## What the exercise asks
Leaving the pictures aside, reproduce the data in full and word for word.

## Data to examine
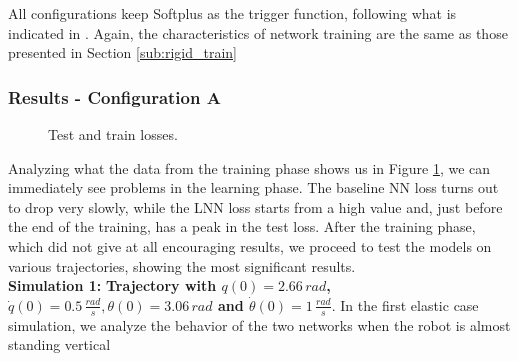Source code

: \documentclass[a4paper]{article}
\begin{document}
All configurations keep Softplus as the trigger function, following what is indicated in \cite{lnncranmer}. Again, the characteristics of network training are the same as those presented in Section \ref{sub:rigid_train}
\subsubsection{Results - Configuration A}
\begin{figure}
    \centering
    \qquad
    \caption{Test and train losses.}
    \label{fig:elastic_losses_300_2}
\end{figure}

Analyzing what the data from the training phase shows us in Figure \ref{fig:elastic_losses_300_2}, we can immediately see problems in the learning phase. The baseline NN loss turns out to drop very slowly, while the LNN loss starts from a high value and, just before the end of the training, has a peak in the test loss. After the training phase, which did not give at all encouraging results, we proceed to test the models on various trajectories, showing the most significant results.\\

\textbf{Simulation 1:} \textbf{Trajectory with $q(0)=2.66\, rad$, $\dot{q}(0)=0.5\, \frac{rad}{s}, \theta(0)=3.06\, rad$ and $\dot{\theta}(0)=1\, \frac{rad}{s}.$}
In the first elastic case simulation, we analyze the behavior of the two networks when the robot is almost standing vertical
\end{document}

## Exercise response
Source code

: \documentclass[a4paper]{article}
\begin{document}
All configurations keep Softplus as the trigger function, following what is indicated in \cite{lnncranmer}. Again, the characteristics of network training are the same as those presented in Section \ref{sub:rigid_train}
\subsubsection{Results - Configuration A}
\begin{figure}
    \centering
    \qquad
    \caption{Test and train losses.}
    \label{fig:elastic_losses_300_2}
\end{figure}

Analyzing what the data from the training phase shows us in Figure \ref{fig:elastic_losses_300_2}, we can immediately see problems in the learning phase. The baseline NN loss turns out to drop very slowly, while the LNN loss starts from a high value and, just before the end of the training, has a peak in the test loss. After the training phase, which did not give at all encouraging results, we proceed to test the models on various trajectories, showing the most significant results.\\

\textbf{Simulation 1:} \textbf{Trajectory with $q(0)=2.66\, rad$, $\dot{q}(0)=0.5\, \frac{rad}{s}, \theta(0)=3.06\, rad$ and $\dot{\theta}(0)=1\, \frac{rad}{s}.$}
In the first elastic case simulation, we analyze the behavior of the two networks when the robot is almost standing vertical
\end{document}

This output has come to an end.